# [ASSIGNMENT]
Repeat the records word for word, excluding any picture.

-- Opening Marker --

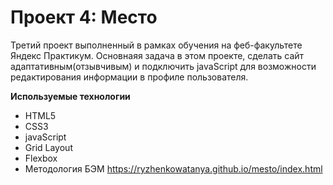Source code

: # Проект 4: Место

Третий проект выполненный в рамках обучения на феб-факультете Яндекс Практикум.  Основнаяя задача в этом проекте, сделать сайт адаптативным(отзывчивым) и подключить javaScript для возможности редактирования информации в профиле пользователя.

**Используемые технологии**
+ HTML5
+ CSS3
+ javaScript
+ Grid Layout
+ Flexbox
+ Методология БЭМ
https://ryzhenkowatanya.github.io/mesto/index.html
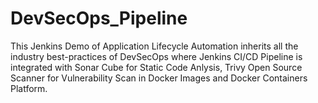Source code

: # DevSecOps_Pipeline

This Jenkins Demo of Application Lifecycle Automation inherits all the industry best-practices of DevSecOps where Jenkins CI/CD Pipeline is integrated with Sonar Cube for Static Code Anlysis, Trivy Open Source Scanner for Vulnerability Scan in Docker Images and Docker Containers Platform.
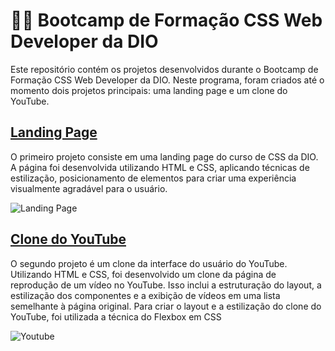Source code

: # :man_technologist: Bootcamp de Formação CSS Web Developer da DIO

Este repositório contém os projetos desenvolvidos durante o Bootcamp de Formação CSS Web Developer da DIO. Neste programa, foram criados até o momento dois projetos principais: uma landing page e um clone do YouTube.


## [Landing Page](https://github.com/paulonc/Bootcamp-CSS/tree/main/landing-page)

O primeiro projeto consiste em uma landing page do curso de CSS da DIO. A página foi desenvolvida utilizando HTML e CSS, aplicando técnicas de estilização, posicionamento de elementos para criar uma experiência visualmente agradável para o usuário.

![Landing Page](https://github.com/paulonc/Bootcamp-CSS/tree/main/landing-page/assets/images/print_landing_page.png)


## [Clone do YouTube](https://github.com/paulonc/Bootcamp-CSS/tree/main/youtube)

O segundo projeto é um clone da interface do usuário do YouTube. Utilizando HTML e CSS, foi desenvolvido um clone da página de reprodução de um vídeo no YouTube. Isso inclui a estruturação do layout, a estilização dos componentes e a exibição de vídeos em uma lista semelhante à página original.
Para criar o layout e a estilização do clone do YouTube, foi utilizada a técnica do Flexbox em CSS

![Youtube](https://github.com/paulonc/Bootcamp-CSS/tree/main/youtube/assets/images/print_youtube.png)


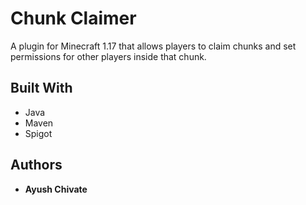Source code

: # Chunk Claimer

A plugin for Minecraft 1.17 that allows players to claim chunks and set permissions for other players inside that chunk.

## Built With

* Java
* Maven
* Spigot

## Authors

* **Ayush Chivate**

-- Closing Marker --

# [RESULT FOR THIS EXERCISE]
Source code

: # Проект 4: Место

Третий проект выполненный в рамках обучения на феб-факультете Яндекс Практикум.  Основнаяя задача в этом проекте, сделать сайт адаптативным(отзывчивым) и подключить javaScript для возможности редактирования информации в профиле пользователя.

**Используемые технологии**
+ HTML5
+ CSS3
+ javaScript
+ Grid Layout
+ Flexbox
+ Методология БЭМ
https://ryzhenkowatanya.github.io/mesto/index.html
Source code

: # DevSecOps_Pipeline

This Jenkins Demo of Application Lifecycle Automation inherits all the industry best-practices of DevSecOps where Jenkins CI/CD Pipeline is integrated with Sonar Cube for Static Code Anlysis, Trivy Open Source Scanner for Vulnerability Scan in Docker Images and Docker Containers Platform.
Source code

: # :man_technologist: Bootcamp de Formação CSS Web Developer da DIO

Este repositório contém os projetos desenvolvidos durante o Bootcamp de Formação CSS Web Developer da DIO. Neste programa, foram criados até o momento dois projetos principais: uma landing page e um clone do YouTube.


## [Landing Page](https://github.com/paulonc/Bootcamp-CSS/tree/main/landing-page)

O primeiro projeto consiste em uma landing page do curso de CSS da DIO. A página foi desenvolvida utilizando HTML e CSS, aplicando técnicas de estilização, posicionamento de elementos para criar uma experiência visualmente agradável para o usuário.

![Landing Page](https://github.com/paulonc/Bootcamp-CSS/tree/main/landing-page/assets/images/print_landing_page.png)


## [Clone do YouTube](https://github.com/paulonc/Bootcamp-CSS/tree/main/youtube)

O segundo projeto é um clone da interface do usuário do YouTube. Utilizando HTML e CSS, foi desenvolvido um clone da página de reprodução de um vídeo no YouTube. Isso inclui a estruturação do layout, a estilização dos componentes e a exibição de vídeos em uma lista semelhante à página original.
Para criar o layout e a estilização do clone do YouTube, foi utilizada a técnica do Flexbox em CSS

![Youtube](https://github.com/paulonc/Bootcamp-CSS/tree/main/youtube/assets/images/print_youtube.png)


Source code

: # Chunk Claimer

A plugin for Minecraft 1.17 that allows players to claim chunks and set permissions for other players inside that chunk.

## Built With

* Java
* Maven
* Spigot

## Authors

* **Ayush Chivate**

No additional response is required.